Łukasz walczył o olimpijskie złoto. Wygrał znacznie więcej
Biegał, jeździł na rowerze i, jak podkreśla w rozmowie z Wirtualną Polską, nie jadł chipsów. Tak 6-letni Łukasz przygotowywał się do Onko-Olimpiady, jedynej takiej imprezy sportowej na świecie. 300 małych pacjentów z oddziałów onkologicznych rywalizowało w kilkunastu dyscyplinach.
Łukasz od 4 roku życia choruje na ostrą białaczkę limfoblastyczną. Pierwsze dziewięć miesięcy po postawieniu diagnozy spędził w szpitalu. - Później żyliśmy na walizkach. Szpital - dom, szpital - dom - opowiada Wirtualnej Polsce Jolanta, mama Łukasza. Od kilku miesięcy jego stan zaczął się poprawiać. Został mu miesiąc leczenia. W dzień Onko-Olimpiady chłopiec myślał jednak wyłącznie o złotym medalu w sprincie na 60 m.
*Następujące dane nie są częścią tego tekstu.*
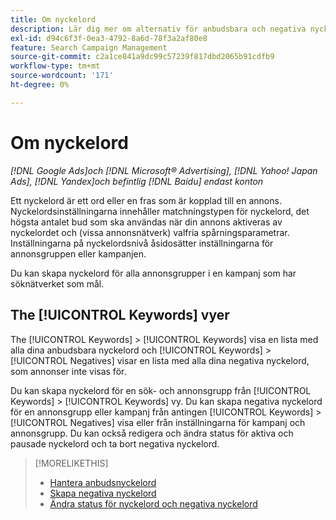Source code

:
 ```yaml
---
title: Om nyckelord
description: Lär dig mer om alternativ för anbudsbara och negativa nyckelord.
exl-id: d94c6f3f-0ea3-4792-8a6d-78f3a2af80e8
feature: Search Campaign Management
source-git-commit: c2a1ce841a9dc99c57239f817dbd2065b91cdfb9
workflow-type: tm+mt
source-wordcount: '171'
ht-degree: 0%

---
```


# Om nyckelord

*[!DNL Google Ads]och [!DNL Microsoft® Advertising], [!DNL Yahoo! Japan Ads], [!DNL Yandex]och befintlig [!DNL Baidu] endast konton*

Ett nyckelord är ett ord eller en fras som är kopplad till en annons. Nyckelordsinställningarna innehåller matchningstypen för nyckelord, det högsta antalet bud som ska användas när din annons aktiveras av nyckelordet och (vissa annonsnätverk) valfria spårningsparametrar. Inställningarna på nyckelordsnivå åsidosätter inställningarna för annonsgruppen eller kampanjen.

Du kan skapa nyckelord för alla annonsgrupper i en kampanj som har söknätverket som mål.

## The [!UICONTROL Keywords] vyer

The [!UICONTROL Keywords] > [!UICONTROL Keywords] visa en lista med alla dina anbudsbara nyckelord och [!UICONTROL Keywords] > [!UICONTROL Negatives] visar en lista med alla dina negativa nyckelord, som annonser inte visas för.

Du kan skapa nyckelord för en sök- och annonsgrupp från [!UICONTROL Keywords] > [!UICONTROL Keywords] vy. Du kan skapa negativa nyckelord för en annonsgrupp eller kampanj från antingen [!UICONTROL Keywords] > [!UICONTROL Negatives] visa eller från inställningarna för kampanj och annonsgrupp. Du kan också redigera och ändra status för aktiva och pausade nyckelord och ta bort negativa nyckelord.

>[!MORELIKETHIS]
>
>* [Hantera anbudsnyckelord](/help/search-social-commerce/campaign-management/campaigns/keyword-manage.md)
>* [Skapa negativa nyckelord](/help/search-social-commerce/campaign-management/campaigns/keyword-negative-create.md)
>* [Ändra status för nyckelord och negativa nyckelord](keyword-status-edit.md)
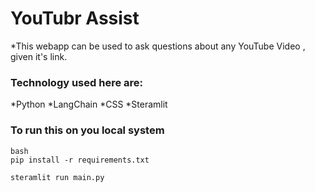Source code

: # YouTubr Assist
*This webapp can be used to ask questions about any YouTube Video , given it's link.

### Technology used here are:
*Python
*LangChain
*CSS
*Steramlit

### To run this on you local system
```
bash
pip install -r requirements.txt

steramlit run main.py
```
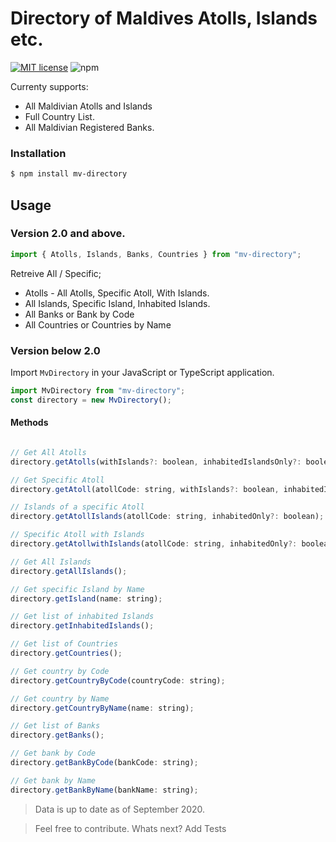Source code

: # Directory of Maldives Atolls, Islands etc.

[![MIT license](https://img.shields.io/badge/License-MIT-blue.svg)](https://lbesson.mit-license.org/) 
![npm](https://img.shields.io/npm/v/mv-directory?style=plastic)

Currenty supports:
- All Maldivian Atolls and Islands
- Full Country List.
- All Maldivian Registered Banks.

### Installation
```sh
$ npm install mv-directory
```
## Usage
### Version 2.0 and above.

```javascript
import { Atolls, Islands, Banks, Countries } from "mv-directory";
```

Retreive All / Specific;
- Atolls - All Atolls, Specific Atoll, With Islands.
- All Islands, Specific Island, Inhabited Islands.
- All Banks or Bank by Code
- All Countries or Countries by Name

### Version below 2.0
Import `MvDirectory` in your JavaScript or TypeScript application.
```javascript
import MvDirectory from "mv-directory";
const directory = new MvDirectory();
```
#### Methods
```javascript

// Get All Atolls
directory.getAtolls(withIslands?: boolean, inhabitedIslandsOnly?: boolean);

// Get Specific Atoll
directory.getAtoll(atollCode: string, withIslands?: boolean, inhabitedIslandsOnly?: boolean);

// Islands of a specific Atoll
directory.getAtollIslands(atollCode: string, inhabitedOnly?: boolean);

// Specific Atoll with Islands
directory.getAtollwithIslands(atollCode: string, inhabitedOnly?: boolean);

// Get All Islands
directory.getAllIslands();

// Get specific Island by Name
directory.getIsland(name: string);

// Get list of inhabited Islands
directory.getInhabitedIslands();

// Get list of Countries
directory.getCountries();

// Get country by Code
directory.getCountryByCode(countryCode: string);

// Get country by Name
directory.getCountryByName(name: string);

// Get list of Banks
directory.getBanks();

// Get bank by Code
directory.getBankByCode(bankCode: string);

// Get bank by Name
directory.getBankByName(bankName: string);

```
> Data is up to date as of September 2020.

> Feel free to contribute.
> Whats next? Add Tests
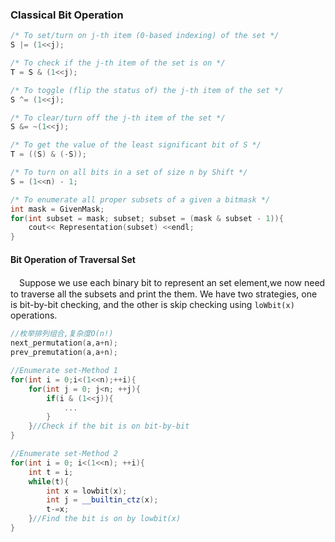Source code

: 
###  Classical Bit Operation
```c++
/* To set/turn on j-th item (0-based indexing) of the set */
S |= (1<<j);
```

```c++
/* To check if the j-th item of the set is on */
T = S & (1<<j);
```

```c++
/* To toggle (flip the status of) the j-th item of the set */
S ^= (1<<j);
```

```c++
/* To clear/turn off the j-th item of the set */
S &= ~(1<<j);
```

```c++
/* To get the value of the least significant bit of S */
T = ((S) & (-S));
```

```c++
/* To turn on all bits in a set of size n by Shift */
S = (1<<n) - 1;
```

```c++
/* To enumerate all proper subsets of a given a bitmask */
int mask = GivenMask;
for(int subset = mask; subset; subset = (mask & subset - 1)){
    cout<< Representation(subset) <<endl;
}
```


#### Bit Operation of Traversal Set 

　Suppose we use each binary bit to represent an set element,we now need to traverse all the subsets and print the them. We have two strategies, one is bit-by-bit checking, and the other is skip checking using `loWbit(x)` operations.

```c++
//枚举排列组合,复杂度O(n!)
next_permutation(a,a+n);
prev_premutation(a,a+n);
```

```c++
//Enumerate set-Method 1
for(int i = 0;i<(1<<n);++i){
    for(int j = 0; j<n; ++j){
        if(i & (1<<j)){
			...
        }
    }//Check if the bit is on bit-by-bit 
}
```

```c++
//Enumerate set-Method 2
for(int i = 0; i<(1<<n); ++i){
    int t = i;
    while(t){
		int x = lowbit(x);
        int j = __builtin_ctz(x);
        t-=x;
    }//Find the bit is on by lowbit(x) 
}
```
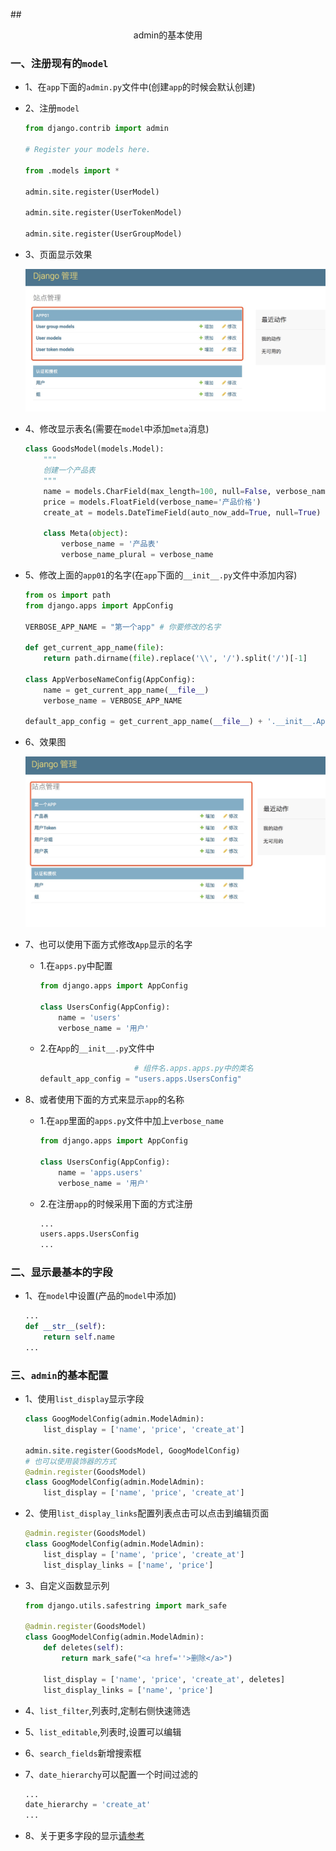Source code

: ##<center>admin的基本使用</center>

### 一、注册现有的`model`
* 1、在`app`下面的`admin.py`文件中(创建`app`的时候会默认创建)
* 2、注册`model`

  ```py
  from django.contrib import admin

  # Register your models here.

  from .models import *

  admin.site.register(UserModel)

  admin.site.register(UserTokenModel)

  admin.site.register(UserGroupModel)
  ```

* 3、页面显示效果

  ![图片](./source/images/注册app.jpg)

* 4、修改显示表名(需要在`model`中添加`meta`消息)

  ```py
  class GoodsModel(models.Model):
      """
      创建一个产品表
      """
      name = models.CharField(max_length=100, null=False, verbose_name='产品名称')
      price = models.FloatField(verbose_name='产品价格')
      create_at = models.DateTimeField(auto_now_add=True, null=True)

      class Meta(object):
          verbose_name = '产品表'
          verbose_name_plural = verbose_name
  ```

* 5、修改上面的`app01`的名字(在`app`下面的`__init__.py`文件中添加内容)

  ```py
  from os import path
  from django.apps import AppConfig

  VERBOSE_APP_NAME = "第一个app" # 你要修改的名字

  def get_current_app_name(file):
      return path.dirname(file).replace('\\', '/').split('/')[-1]

  class AppVerboseNameConfig(AppConfig):
      name = get_current_app_name(__file__)
      verbose_name = VERBOSE_APP_NAME

  default_app_config = get_current_app_name(__file__) + '.__init__.AppVerboseNameConfig'
  ```

* 6、效果图

  ![修改后样式](./source/images/修改后的app显示.jpg)

* 7、也可以使用下面方式修改`App`显示的名字

  * 1.在`apps.py`中配置

    ```py
    from django.apps import AppConfig

    class UsersConfig(AppConfig):
        name = 'users'
        verbose_name = '用户'
    ```

  * 2.在`App`的`__init__.py`文件中

    ```py
                         # 组件名.apps.apps.py中的类名
    default_app_config = "users.apps.UsersConfig"
    ```

* 8、或者使用下面的方式来显示`app`的名称
  * 1.在`app`里面的`apps.py`文件中加上`verbose_name`

    ```py
    from django.apps import AppConfig

    class UsersConfig(AppConfig):
        name = 'apps.users'
        verbose_name = '用户'
    ```
  * 2.在注册`app`的时候采用下面的方式注册

    ```py
    ...
    users.apps.UsersConfig
    ...
    ```

### 二、显示最基本的字段

* 1、在`model`中设置(产品的`model`中添加)

  ```py
  ...
  def __str__(self):
      return self.name
  ...
  ```

### 三、`admin`的基本配置

* 1、使用`list_display`显示字段

  ```py
  class GoogModelConfig(admin.ModelAdmin):
      list_display = ['name', 'price', 'create_at']

  admin.site.register(GoodsModel, GoogModelConfig)
  # 也可以使用装饰器的方式
  @admin.register(GoodsModel)
  class GoogModelConfig(admin.ModelAdmin):
      list_display = ['name', 'price', 'create_at']
  ```

* 2、使用`list_display_links`配置列表点击可以点击到编辑页面

  ```py
  @admin.register(GoodsModel)
  class GoogModelConfig(admin.ModelAdmin):
      list_display = ['name', 'price', 'create_at']
      list_display_links = ['name', 'price']
  ```

* 3、自定义函数显示列

  ```py
  from django.utils.safestring import mark_safe

  @admin.register(GoodsModel)
  class GoogModelConfig(admin.ModelAdmin):
      def deletes(self):
          return mark_safe("<a href=''>删除</a>")

      list_display = ['name', 'price', 'create_at', deletes]
      list_display_links = ['name', 'price']
  ```

* 4、`list_filter`,列表时,定制右侧快速筛选
* 5、`list_editable`,列表时,设置可以编辑
* 6、`search_fields`新增搜索框
* 7、`date_hierarchy`可以配置一个时间过滤的

  ```py
  ...
  date_hierarchy = 'create_at'
  ...
  ```

* 8、关于更多字段的显示[请参考](http://www.cnblogs.com/yuanchenqi/articles/8323452.html)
Dla Łukasza udział w zawodach to nie tylko rywalizacja, ale przede wszystkim próba powrotu do normalnego funkcjonowania. - Jest bardzo dzielny. We wrześniu pójdzie do zerówki. Oczywiście, istnieje zagrożenie, że po leczeniu choroba wróci, ale jesteśmy dobrej myśli - dodaje mama chłopca.